A deep learning project demonstrating multi-task learning using Keras Functional API, where a single Convolutional Neural Network (CNN) simultaneously learns two tasks from the same input: digit classification and synthetic color prediction.
This implementation showcases how to design multi-output architectures with shared representations, enabling efficient learning across related tasks.
This project builds a multi-output neural network that takes an MNIST image as input and produces:
- Digit classification output (0–9)
- Color classification output (synthetic label generated from input data)
The model leverages:
- Shared convolutional feature extraction layers
- Task-specific output heads
- A skip connection (ResNet-style) to improve gradient flow and representation learning
The architecture is implemented using the Keras Functional API, allowing flexible graph-based model design beyond sequential constraints.

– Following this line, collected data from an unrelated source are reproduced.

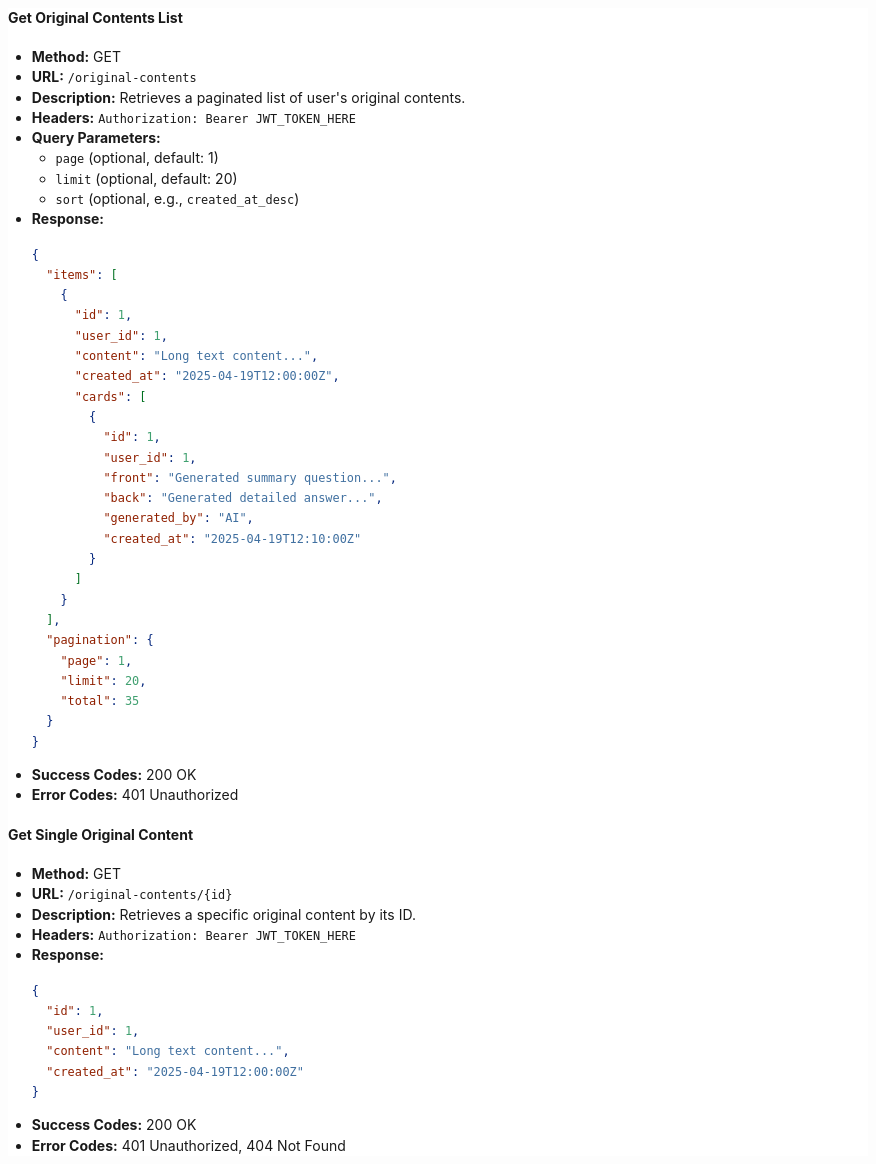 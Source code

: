 #### Get Original Contents List
- **Method:** GET  
- **URL:** `/original-contents`  
- **Description:** Retrieves a paginated list of user's original contents.  
- **Headers:** `Authorization: Bearer JWT_TOKEN_HERE`  
- **Query Parameters:**
    - `page` (optional, default: 1)
    - `limit` (optional, default: 20)
    - `sort` (optional, e.g., `created_at_desc`)
- **Response:**
    ```json
    {
      "items": [
        {
          "id": 1,
          "user_id": 1,
          "content": "Long text content...",
          "created_at": "2025-04-19T12:00:00Z",
          "cards": [
            {
              "id": 1,
              "user_id": 1,
              "front": "Generated summary question...",
              "back": "Generated detailed answer...",
              "generated_by": "AI",
              "created_at": "2025-04-19T12:10:00Z"
            }
          ]
        }
      ],
      "pagination": {
        "page": 1,
        "limit": 20,
        "total": 35
      }
    }
    ```
- **Success Codes:** 200 OK  
- **Error Codes:** 401 Unauthorized

#### Get Single Original Content
- **Method:** GET  
- **URL:** `/original-contents/{id}`  
- **Description:** Retrieves a specific original content by its ID.  
- **Headers:** `Authorization: Bearer JWT_TOKEN_HERE`  
- **Response:**
    ```json
    {
      "id": 1,
      "user_id": 1,
      "content": "Long text content...",
      "created_at": "2025-04-19T12:00:00Z"
    }
    ```
- **Success Codes:** 200 OK  
- **Error Codes:** 401 Unauthorized, 404 Not Found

The model follows a shared backbone + branching heads design:
- Convolutional layers for spatial feature extraction
- Non-linear activations
- Feature map transformation into a shared latent representation
- A residual-style connection is introduced using
Add - Helps preserve lower-level features and stabilize training
-
Digit Classification Head
- Fully connected layers
- Softmax activation
- Output: 10 classes
-
Color Classification Head
- Parallel dense layers
- Softmax activation
- Output: synthetic color labels
- Based on the MNIST dataset
- Input: grayscale handwritten digit images
A custom function (generate_data) is used to:
- Assign synthetic color labels to each image
- Create a multi-label dataset
- Return inputs along with two corresponding targets
This transforms a single-task dataset into a multi-task learning setup.
The model is trained to optimize two objectives simultaneously:
- Digit classification loss
- Color classification loss
Each task contributes to the overall loss, encouraging the model to learn:
- Shared representations useful across tasks
- Task-specific refinements via separate output heads
- Separate categorical losses applied to each output
- Combined during training
- Gradient-based optimization (via Keras/TensorFlow backend)

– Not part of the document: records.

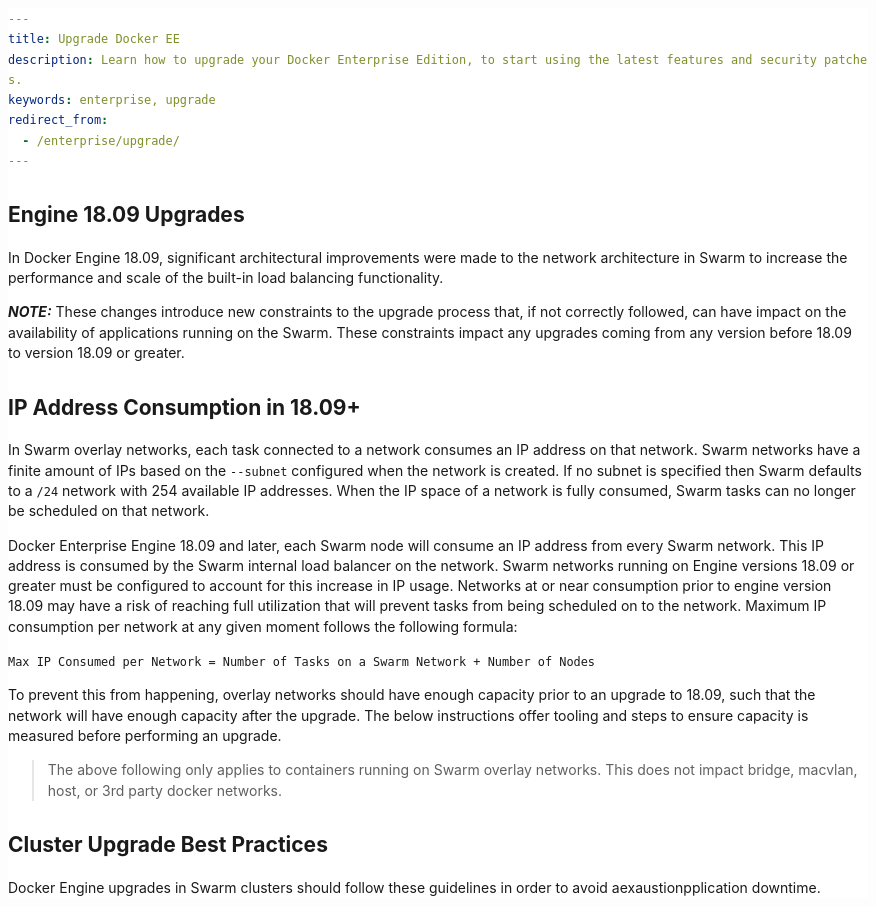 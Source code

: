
 ```yaml
---
title: Upgrade Docker EE
description: Learn how to upgrade your Docker Enterprise Edition, to start using the latest features and security patches.
keywords: enterprise, upgrade
redirect_from:
  - /enterprise/upgrade/
---
```


## Engine 18.09 Upgrades

In Docker Engine 18.09, significant architectural improvements were made to the network architecture in Swarm to increase 
the performance and scale of the built-in load balancing functionality. 

***NOTE:*** These changes introduce new constraints to the upgrade process that, if not correctly followed, can have 
impact on the availability of applications running on the Swarm. These constraints impact any upgrades coming from any 
version before 18.09 to version 18.09 or greater.

## IP Address Consumption in 18.09+
In Swarm overlay networks, each task connected to a network consumes an IP address on that network. Swarm networks have a 
finite amount of IPs based on the `--subnet` configured when the network is created. If no subnet is specified then Swarm 
defaults to a `/24` network with 254 available IP addresses. When the IP space of a network is fully consumed, Swarm tasks 
can no longer be scheduled on that network.

Docker Enterprise Engine 18.09 and later, each Swarm node will consume an IP address from every Swarm network. This IP 
address is consumed by the Swarm internal load balancer on the network. Swarm networks running on Engine versions 18.09 
or greater must be configured to account for this increase in IP usage. Networks at or near consumption prior to engine version 18.09 may have a risk of reaching full utilization that will prevent tasks from being scheduled on to the network. 
Maximum IP consumption per network at any given moment follows the following formula:

```
Max IP Consumed per Network = Number of Tasks on a Swarm Network + Number of Nodes
```
To prevent this from happening, overlay networks should have enough capacity prior to an upgrade to 18.09, such that the network will have enough capacity after the upgrade. The below instructions offer tooling and steps to ensure capacity is measured before performing an upgrade. 

>The above following only applies to containers running on Swarm overlay networks. This does not impact bridge, macvlan, host, or 3rd party docker networks.

## Cluster Upgrade Best Practices
Docker Engine upgrades in Swarm clusters should follow these guidelines in order to avoid aexaustionpplication downtime.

- Backpropagation flows through both shared and task-specific layers
The training process includes:
- Custom Logger callback
- Tracks and prints performance metrics
- TensorBoard integration
- Enables visualization of:
- Loss curves
- Training progression
- Enables visualization of:
The model produces two predictions per input:
| Output Type | Description |
|---|---|
| Digit Prediction | Recognizes the digit (0–9) |
| Color Prediction | Predicts assigned color label |
These outputs demonstrate how a single network can handle multiple learning objectives concurrently.
The notebook includes:
- Sample predictions
- Visualization of model outputs
- Comparison between true and predicted labels
This helps validate:
- Task performance
- Generalization capability
- Effectiveness of shared learning
- Keras Functional API for non-linear architectures
- Multi-output model design
- Multi-task learning
- Shared representation learning
- Residual/skip connections in CNNs
- Custom data pipeline creation
- Training with multiple loss functions
- Model monitoring with TensorBoard
- Designing and implementing multi-task neural networks
- Training models with multiple outputs and objectives
- Understanding how shared layers improve learning efficiency
- Applying architectural techniques like skip connections
- Moving beyond sequential models to graph-based model design
This project serves as a practical implementation of multi-task deep learning, illustrating how a single CNN can be extended to solve multiple related problems efficiently. By combining shared feature extraction with task-specific outputs, it highlights a foundational approach used in more advanced systems such as object detection and multi-modal learning models.